The Xperia go feels less sporty and muscular than its predecessor but we think it's one of the better-looking durable phones you can get. The solid single-color-body with no flashy accents is perhaps a bit too conservative but we don't mind at all. The Xperia go belongs in a backpack but wouldn't be out of place in an office either.
It's a rugged little handset that will appeal to urban and wilderness adventurers alike. Accordingly, it has some relevant apps preinstalled - like a compass and a torch. There're some fitness applications too in a featured homescreen folder but they're not what we would call a decider. All the apps are available on the PlayStore. There's nothing exclusive about them, any Android phone can have them.
The Xperia go doesn't support ANT+ either. ANT+ is the wireless pairing protocol to use mostly with fitness and health-monitoring devices. The technology was favored by Sony Ericsson but not Sony, obviously. This isn't such bad news though, not as bad, at least, as the absence of some value-adding accessories in the box. The Sony Ericsson Xperia active used to ship with a wrist strap and an arm case, which the Xperia go only offers in the "Sports Edition" version.
This should be enough, comparison-wise. One last thing to note though: there's no difference in the level of water and dust resistance between the two generations. Both the Sony Ericsson Xperia active and the Sony Xperia go are IP67 certified and both have wet-finger tracking for that texting in the rain or with sweaty fingers. That's the main reason why we decided not to put the Xperia go in the fish tank. Torture testing was out of the question - and skinny dipping doesn't quite qualify. And it wouldn't have told us anything new.

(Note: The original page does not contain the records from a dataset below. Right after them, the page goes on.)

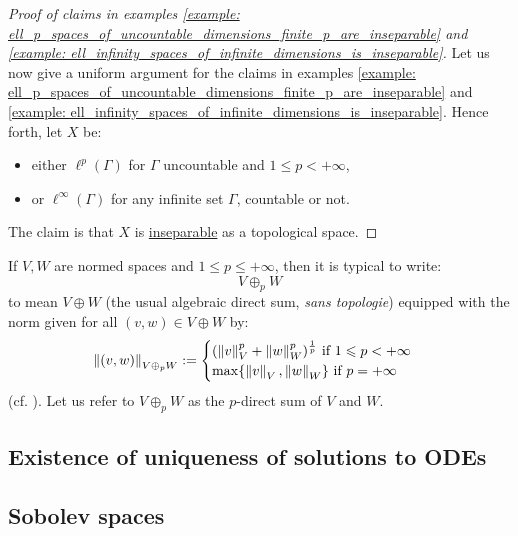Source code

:         \begin{proof}[Proof of claims in examples \ref{example: ell_p_spaces_of_uncountable_dimensions_finite_p_are_inseparable} and \ref{example: ell_infinity_spaces_of_infinite_dimensions_is_inseparable}]
            Let us now give a uniform argument for the claims in examples \ref{example: ell_p_spaces_of_uncountable_dimensions_finite_p_are_inseparable} and \ref{example: ell_infinity_spaces_of_infinite_dimensions_is_inseparable}. Hence forth, let $X$ be:
            \begin{itemize}
                \item either $\ell^p(\Gamma)$ for $\Gamma$ uncountable and $1 \leq p < +\infty$,
                \item or $\ell^{\infty}(\Gamma)$ for any infinite set $\Gamma$, countable or not.
            \end{itemize}
            The claim is that $X$ is \underline{inseparable} as a topological space.

        \end{proof}


        \begin{convention}
            If $V, W$ are normed spaces and $1 \leq p \leq +\infty$, then it is typical to write:
                $$V \oplus_p W$$
            to mean $V \oplus W$ (the usual algebraic direct sum, \textit{sans topologie}) equipped with the norm given for all $(v, w) \in V \oplus W$ by:
                $$
                    \left\| {(v, w)} \right\|_{V \oplus_p W} :=
                    \begin{cases}
                        \text{$(\left\| {v} \right\|_V^p + \left\| {w} \right\|_W^p)^{\frac1p}$ if $1 \leqslant p < +\infty$}
                        \\
                        \text{$\max\{ \left\| {v} \right\|_V, \left\| {w} \right\|_W \}$ if $p = +\infty$}
                    \end{cases}
                $$
            (cf. \cite[Example, p. 24]{litvak_functional_analysis_notes}). Let us refer to $V \oplus_p W$ as the $p$-direct sum of $V$ and $W$.
        \end{convention}

    \subsection{Existence of uniqueness of solutions to ODEs}

    \subsection{Sobolev spaces}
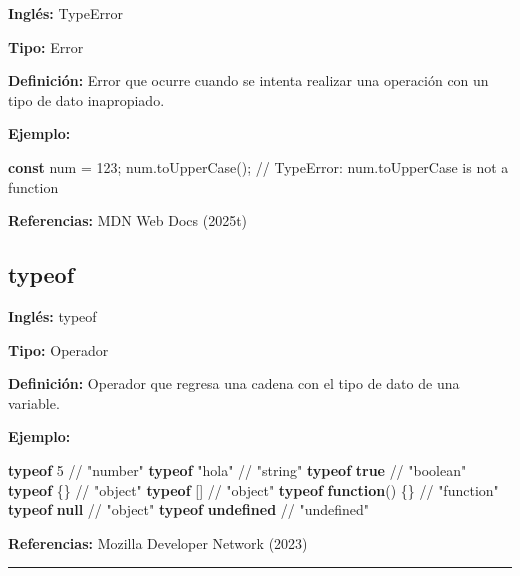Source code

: \documentclass[
  letterpaper,
  DIV=11,
  numbers=noendperiod]{scrreprt}
\newenvironment{Shaded}{\begin{snugshade}}{\end{snugshade}}
\newcommand{\CommentTok}[1]{\textcolor[rgb]{0.37,0.37,0.37}{#1}}
\newcommand{\DecValTok}[1]{\textcolor[rgb]{0.68,0.00,0.00}{#1}}
\newcommand{\FunctionTok}[1]{\textcolor[rgb]{0.28,0.35,0.67}{#1}}
\newcommand{\KeywordTok}[1]{\textcolor[rgb]{0.00,0.23,0.31}{\textbf{#1}}}
\newcommand{\NormalTok}[1]{\textcolor[rgb]{0.00,0.23,0.31}{#1}}
\newcommand{\OperatorTok}[1]{\textcolor[rgb]{0.37,0.37,0.37}{#1}}
\newcommand{\StringTok}[1]{\textcolor[rgb]{0.13,0.47,0.30}{#1}}
\let\oldsubsection\subsection
\renewcommand{\subsection}{\phantomsection\oldsubsection}
\begin{document}
\textbf{Inglés:} TypeError

\textbf{Tipo:} Error

\textbf{Definición:} Error que ocurre cuando se intenta realizar una
operación con un tipo de dato inapropiado.

\textbf{Ejemplo:}

\begin{Shaded}
\begin{Highlighting}[]
\KeywordTok{const}\NormalTok{ num }\OperatorTok{=} \DecValTok{123}\OperatorTok{;}
\NormalTok{num}\OperatorTok{.}\FunctionTok{toUpperCase}\NormalTok{()}\OperatorTok{;} 
\CommentTok{// TypeError: num.toUpperCase is not a function}
\end{Highlighting}
\end{Shaded}

\textbf{Referencias:} MDN Web Docs (2025t)

\subsection*{typeof}\label{glos-typeof}

\textbf{Inglés:} typeof

\textbf{Tipo:} Operador

\textbf{Definición:} Operador que regresa una cadena con el tipo de dato
de una variable.

\textbf{Ejemplo:}

\begin{Shaded}
\begin{Highlighting}[]
\KeywordTok{typeof} \DecValTok{5} \CommentTok{// "number"}
\KeywordTok{typeof} \StringTok{"hola"} \CommentTok{// "string"}
\KeywordTok{typeof} \KeywordTok{true} \CommentTok{// "boolean"}
\KeywordTok{typeof}\NormalTok{ \{\} }\CommentTok{// "object"}
\KeywordTok{typeof}\NormalTok{ [] }\CommentTok{// "object"}
\KeywordTok{typeof} \KeywordTok{function}\NormalTok{() \{\} }\CommentTok{// "function"}
\KeywordTok{typeof} \KeywordTok{null} \CommentTok{// "object"}
\KeywordTok{typeof} \KeywordTok{undefined} \CommentTok{// "undefined"}
\end{Highlighting}
\end{Shaded}

\textbf{Referencias:} Mozilla Developer Network (2023)

\begin{center}\rule{0.5\linewidth}{0.5pt}\end{center}
\end{document}
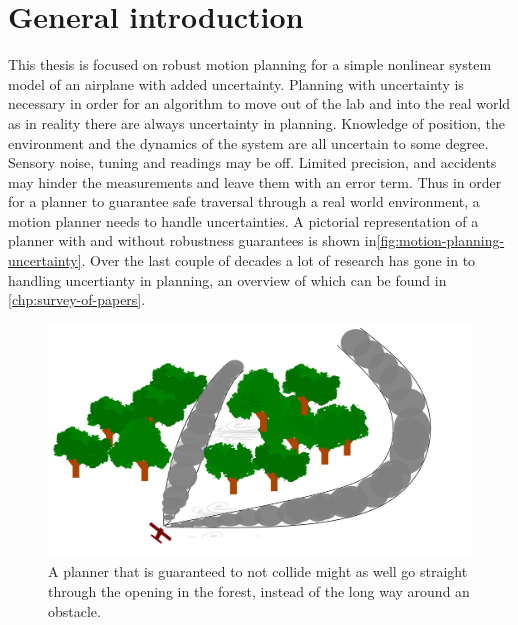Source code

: \section{General introduction}

This thesis is focused on robust motion planning for a simple nonlinear system
model of an airplane with added uncertainty. Planning with uncertainty is
necessary in order for an algorithm to move out of the lab and into the real
world as in reality there are always uncertainty in planning. Knowledge of
position, the environment and the dynamics of the system are all uncertain to
some degree. Sensory noise, tuning and readings may be off. Limited precision,
and accidents may hinder the measurements and leave them with an error term.
Thus in order for a planner to guarantee safe traversal through a real world
environment, a motion planner needs to handle uncertainties. A pictorial
representation of a planner with and without robustness guarantees is shown
in\cref{fig:motion-planning-uncertainty}. Over the last couple of decades a lot
of research has gone in to handling uncertianty in planning, an overview of
which can be found in \cref{chp:survey-of-papers}.

\begin{figure}[h]
  \centering
  \includegraphics[scale=0.1]{figures/experiments/aggressive-maneuver}
  \caption{A planner that is guaranteed to not collide might as well go straight
    through the opening in the forest, instead of the long way around an
    obstacle.}
  \label{fig:aggressive-maneuver}
\end{figure}

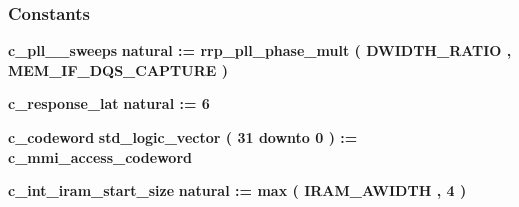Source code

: \subsubsection*{Constants}
 \begin{DoxyCompactItemize}
\item 
{\bf c\+\_\+pll\+\_\+\_\+sweeps} {\bfseries \textcolor{comment}{natural}\textcolor{vhdlchar}{ }\textcolor{vhdlchar}{ }\textcolor{vhdlchar}{\+:}\textcolor{vhdlchar}{=}\textcolor{vhdlchar}{ }\textcolor{vhdlchar}{ }\textcolor{vhdlchar}{ }\textcolor{vhdlchar}{ }\textcolor{vhdlchar}{rrp\+\_\+pll\+\_\+phase\+\_\+mult}\textcolor{vhdlchar}{ }\textcolor{vhdlchar}{(}\textcolor{vhdlchar}{ }\textcolor{vhdlchar}{ }\textcolor{vhdlchar}{ }\textcolor{vhdlchar}{ }{\bfseries {\bf D\+W\+I\+D\+T\+H\+\_\+\+R\+A\+T\+IO}} \textcolor{vhdlchar}{ }\textcolor{vhdlchar}{,}\textcolor{vhdlchar}{ }\textcolor{vhdlchar}{ }\textcolor{vhdlchar}{ }\textcolor{vhdlchar}{ }{\bfseries {\bf M\+E\+M\+\_\+\+I\+F\+\_\+\+D\+Q\+S\+\_\+\+C\+A\+P\+T\+U\+RE}} \textcolor{vhdlchar}{ }\textcolor{vhdlchar}{)}\textcolor{vhdlchar}{ }} 
\item 
{\bf c\+\_\+response\+\_\+lat} {\bfseries \textcolor{comment}{natural}\textcolor{vhdlchar}{ }\textcolor{vhdlchar}{ }\textcolor{vhdlchar}{\+:}\textcolor{vhdlchar}{=}\textcolor{vhdlchar}{ }\textcolor{vhdlchar}{ } \textcolor{vhdldigit}{6} \textcolor{vhdlchar}{ }} 
\item 
{\bf c\+\_\+codeword} {\bfseries \textcolor{comment}{std\+\_\+logic\+\_\+vector}\textcolor{vhdlchar}{ }\textcolor{vhdlchar}{(}\textcolor{vhdlchar}{ }\textcolor{vhdlchar}{ } \textcolor{vhdldigit}{31} \textcolor{vhdlchar}{ }\textcolor{keywordflow}{downto}\textcolor{vhdlchar}{ }\textcolor{vhdlchar}{ } \textcolor{vhdldigit}{0} \textcolor{vhdlchar}{ }\textcolor{vhdlchar}{)}\textcolor{vhdlchar}{ }\textcolor{vhdlchar}{ }\textcolor{vhdlchar}{ }\textcolor{vhdlchar}{\+:}\textcolor{vhdlchar}{=}\textcolor{vhdlchar}{ }\textcolor{vhdlchar}{ }\textcolor{vhdlchar}{ }\textcolor{vhdlchar}{ }\textcolor{vhdlchar}{c\+\_\+mmi\+\_\+access\+\_\+codeword}\textcolor{vhdlchar}{ }} 
\item 
{\bf c\+\_\+int\+\_\+iram\+\_\+start\+\_\+size} {\bfseries \textcolor{comment}{natural}\textcolor{vhdlchar}{ }\textcolor{vhdlchar}{ }\textcolor{vhdlchar}{\+:}\textcolor{vhdlchar}{=}\textcolor{vhdlchar}{ }\textcolor{vhdlchar}{ }\textcolor{vhdlchar}{ }\textcolor{vhdlchar}{ }\textcolor{vhdlchar}{max}\textcolor{vhdlchar}{ }\textcolor{vhdlchar}{(}\textcolor{vhdlchar}{ }\textcolor{vhdlchar}{ }\textcolor{vhdlchar}{ }\textcolor{vhdlchar}{ }{\bfseries {\bf I\+R\+A\+M\+\_\+\+A\+W\+I\+D\+TH}} \textcolor{vhdlchar}{ }\textcolor{vhdlchar}{,}\textcolor{vhdlchar}{ }\textcolor{vhdlchar}{ } \textcolor{vhdldigit}{4} \textcolor{vhdlchar}{ }\textcolor{vhdlchar}{)}\textcolor{vhdlchar}{ }} 

\end{DoxyCompactItemize}

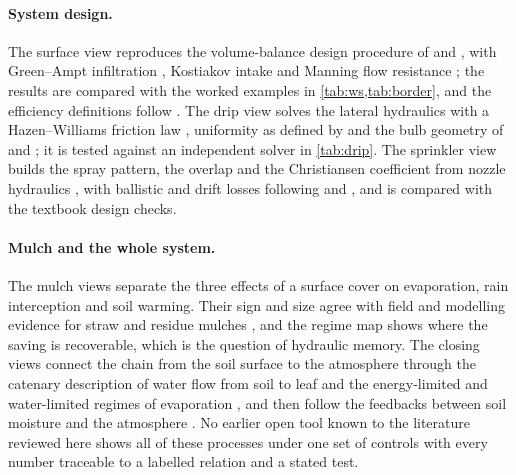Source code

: \documentclass[preprint,12pt]{elsarticle}
\begin{document}
\paragraph{System design.} The surface view reproduces the volume-balance design procedure of \cite{Walker1989} and \cite{Elliott1982}, with Green--Ampt infiltration \cite{GreenAmpt1911}, Kostiakov intake \cite{Kostiakov1932} and Manning flow resistance \cite{Manning1891}; the results are compared with the worked examples in \cref{tab:ws,tab:border}, and the efficiency definitions follow \cite{Burt1997}. The drip view solves the lateral hydraulics with a Hazen--Williams friction law \cite{Hazen1905}, uniformity as defined by \cite{KellerKarmeli1974} and the bulb geometry of \cite{Warrick1988} and \cite{Schwartzman1986}; it is tested against an independent solver in \cref{tab:drip}. The sprinkler view builds the spray pattern, the overlap and the Christiansen coefficient \cite{Christiansen1942} from nozzle hydraulics \cite{Keller1990}, with ballistic and drift losses following \cite{Playan2005} and \cite{Dechmi2003}, and is compared with the textbook design checks.

\paragraph{Mulch and the whole system.} The mulch views separate the three effects of a surface cover on evaporation, rain interception and soil warming. Their sign and size agree with field and modelling evidence for straw and residue mulches \cite{BalwinderSingh2011,Zheng2021,Vuaille2024,Kang2024}, and the regime map shows where the saving is recoverable, which is the question of hydraulic memory. The closing views connect the chain from the soil surface to the atmosphere through the catenary description of water flow from soil to leaf \cite{vandenHonert1948,Nobel2009} and the energy-limited and water-limited regimes of evaporation \cite{Roderick2002,Seneviratne2010}, and then follow the feedbacks between soil moisture and the atmosphere \cite{Entekhabi1996,Koster2004}. No earlier open tool known to the literature reviewed here shows all of these processes under one set of controls with every number traceable to a labelled relation and a stated test.
\end{document}
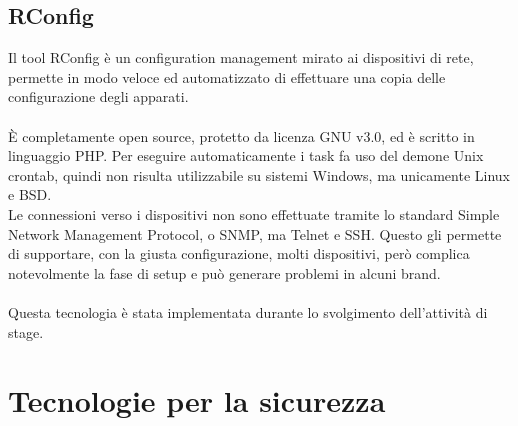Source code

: \documentclass[Tesi.tex]{subfiles}
\begin{document}
\subsection{RConfig}
Il tool RConfig è un configuration management mirato ai dispositivi di rete, permette in modo veloce ed automatizzato di effettuare una copia delle configurazione degli apparati. \\\\
\`{E} completamente open source, protetto da licenza GNU v3.0, ed è scritto in linguaggio PHP. Per eseguire automaticamente i task fa uso del demone Unix crontab, quindi non risulta utilizzabile su sistemi Windows, ma unicamente Linux e BSD. \\
Le connessioni verso i dispositivi non sono effettuate tramite lo standard Simple Network Management Protocol, o SNMP, ma Telnet e SSH. Questo gli permette di supportare, con la giusta configurazione, molti dispositivi, però complica notevolmente la fase di setup e può generare problemi in alcuni brand.\\\\
Questa tecnologia è stata implementata durante lo svolgimento dell'attività di stage.

\newpage
\section{Tecnologie per la sicurezza}
\end{document}
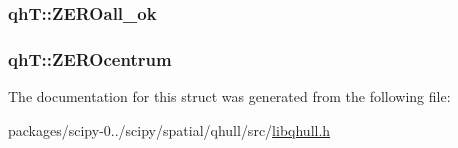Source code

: \subsubsection[{Z\+E\+R\+Oall\+\_\+ok}]{ qh\+T\+::\+Z\+E\+R\+Oall\+\_\+ok}\label{structqhT_ad69d4a14277fc35527be3f50ccecbe6f}
\hypertarget{structqhT_aa70cb9797d22a5182b6ca3ce03e92cf7}{}
\subsubsection[{Z\+E\+R\+Ocentrum}]{ qh\+T\+::\+Z\+E\+R\+Ocentrum}\label{structqhT_aa70cb9797d22a5182b6ca3ce03e92cf7}


The documentation for this struct was generated from the following file\+:\begin{DoxyCompactItemize}
\item 
packages/scipy-\/0../scipy/spatial/qhull/src/\hyperlink{libqhull_8h}{libqhull.\+h}\end{DoxyCompactItemize}
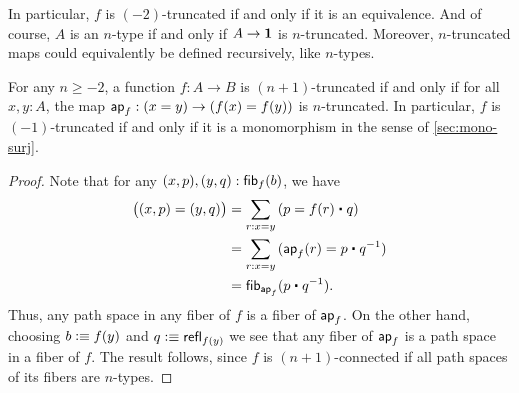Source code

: In particular, $f$ is $(-2)$-truncated if and only if it is an equivalence.
And of course, $A$ is an $n$-type if and only if $A\to\mathbf{1}$ is $n$-truncated.
Moreover, $n$-truncated maps could equivalently be defined recursively, like $n$-types.

\begin{lem}\label{thm:modal-mono}
  For any $n\ge -2$, a function $f:A\to B$ is $(n+1)$-truncated if and only if for all $x,y:A$, the map $\mathsf{ap}_{f}:(x=y) \to (f(x)=f(y))$ is $n$-truncated.
  In particular, $f$ is $(-1)$-truncated if and only if it is a monomorphism in the sense of \autoref{sec:mono-surj}.
\end{lem}
\begin{proof}
  Note that for any $(x,p),(y,q):{\mathsf{fib}}_{f}(b)$, we have
  \begin{align*}
    \big((x,p) = (y,q)\big)
    &= \sm{r:x=y} (p = f(r)\ct q)\\
    &= \sm{r:x=y} (\apfunc f (r) = p\ct \opp q)\\
    &= \hfib{\apfunc{f}}{p\ct \opp q}.
  \end{align*}
  Thus, any path space in any fiber of $f$ is a fiber of $\mathsf{ap}_{f}$.
  On the other hand, choosing $b\vcentcolon\equiv f(y)$ and $q\vcentcolon\equiv \mathsf{refl}_{f(y)}$ we see that any fiber of $\mathsf{ap}_{f}$ is a path space in a fiber of $f$.
  The result follows, since $f$ is $(n+1)$-connected if all path spaces of its fibers are $n$-types.
\end{proof}




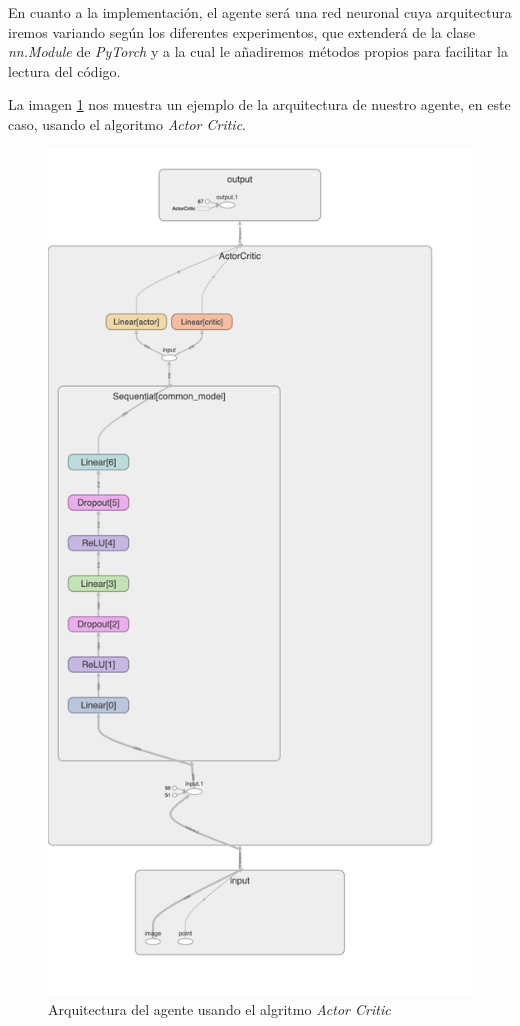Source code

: En cuanto a la implementación, el agente será una red neuronal cuya arquitectura iremos variando según los diferentes experimentos, que extenderá de la clase \textit{nn.Module} de \textit{PyTorch} y a la cual le añadiremos métodos propios para facilitar la lectura del código.
\medskip

La imagen \ref{fig-agent-actor-critic} nos muestra un ejemplo de la arquitectura de nuestro agente, en este caso, usando el algoritmo \textit{Actor Critic}.
\medskip

\begin{figure}[ht!]
    \centering
    \includegraphics[scale=.2]{figuras/Actor-Critic-ac-dropout-model.png}
    \caption[Arquitectura del agente usando el algritmo \textit{Actor Critic}]{Arquitectura del agente usando el algritmo \textit{Actor Critic} }
    \label{fig-agent-actor-critic}
\end{figure}

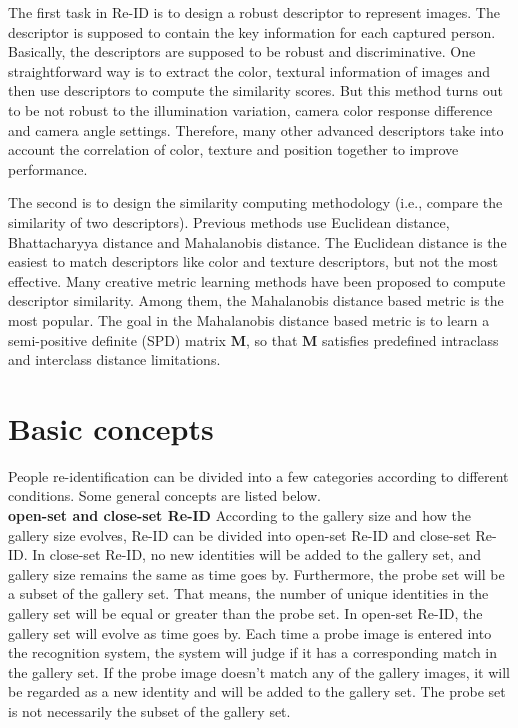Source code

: The first task in Re-ID is to design a robust descriptor to represent images. The descriptor is supposed to contain the key information for each captured person. Basically, the descriptors are supposed to be robust and discriminative. One straightforward way is to extract the color, textural information of images and then use descriptors to compute the similarity scores. But this method turns out to be not robust to the illumination variation, camera color response difference and camera angle settings.  Therefore, many other advanced descriptors take into account the correlation of color, texture and position together to improve performance.

The second is to design the similarity computing methodology (i.e., compare the similarity of two descriptors). Previous methods use Euclidean distance, Bhattacharyya distance and Mahalanobis distance. The Euclidean distance is the easiest to match descriptors like color and texture descriptors, but not the most effective. Many creative metric learning methods have been proposed to compute descriptor similarity. Among them, the Mahalanobis distance based metric is the most popular. The goal in the Mahalanobis distance based metric is to learn a semi-positive definite (SPD) matrix $\bm{M}$, so that $\bm{M}$ satisfies predefined intraclass and interclass distance limitations.
	
\section{Basic concepts}
People re-identification can be divided into a few categories according to different conditions. Some general concepts are listed below.\\
\indent \textbf{open-set and close-set Re-ID} \cite{REIDsurvey} According to the gallery size and how the gallery size evolves, Re-ID can be divided into open-set Re-ID and close-set Re-ID. In close-set Re-ID, no new identities will be added to the gallery set, and gallery size remains the same as time goes by. Furthermore, the probe set will be a subset of the gallery set. That means, the number of unique identities in the gallery set will be equal or greater than the probe set. In open-set Re-ID, the gallery set will evolve as time goes by. Each time a probe image is entered into the recognition system, the system will judge if it has a corresponding match in the gallery set. If the probe image doesn't match any of the gallery images, it will be regarded as a new identity and will be added to the gallery set. The probe set is not necessarily the subset of the gallery set.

Anyway, the Sony Xperia go's water resistance hardly needs much further proof, and we think it's built well enough to take a few knocks on top of the usual wear and tear. The important thing here is that, while the IP67 certification for dust and water resistance is a key selling point, the phone sales will not be solely driven by its rugged credentials.
The design is rather mainstream to begin with, which is by no means a bad thing. Then, the microSIM to regular SIM adapter shows good thinking - the Xperia go will probably be in high demand as a back-up device for outings.
Overall, it's a bit of a niche alternative of the Xperia sola and the Xperia U. Both have the exact same chipset, similar design, but better displays. The Xperia U has a cap on the storage but is probably the cheapest dual-core smartphone on the market. Speaking of which, the Xperia Go is more expensive than both the sola and the Xperia U, but not by much.
The Panasonic Eluga DL1 is the only other rugged smartphone powered by a dual-core processor. It's IP57-certified, which is a notch below the Xperia go's level of dust protection with the same degree of water resistance. The Eluga DL1 has a 4.3" OLED screen of qHD resolution and an 8 MP camera, which drive the price up and the phone isn't as readily available as the Xperia go.
Traditionally well placed in the rugged smartphone market, Motorola have what's currently the cheapest tough phone. The DEFY mini costs about 125 euro and obviously fails to match the Xperia go. The mini has a smaller screen, a measly single-core processor and inferior stills and video. For around 180 euro you could opt for a single-core DEFY+, which boasts a much better 3.7" FWVGA screen and a 5MP camera.
So, the Xperia go has few real rivals: rugged smartphones are gaining popularity but you wouldn't say the niche is too crowded yet. Sony have done well to position themselves on that market and it doesn't look like it has cost them a fortune to build the Xperia go. It can appeal to both urban users who wouldn't mind an extra level of protection against the elements and those who embrace an active, outdoor lifestyle. What they need is a phone that will survive a splash, not make one.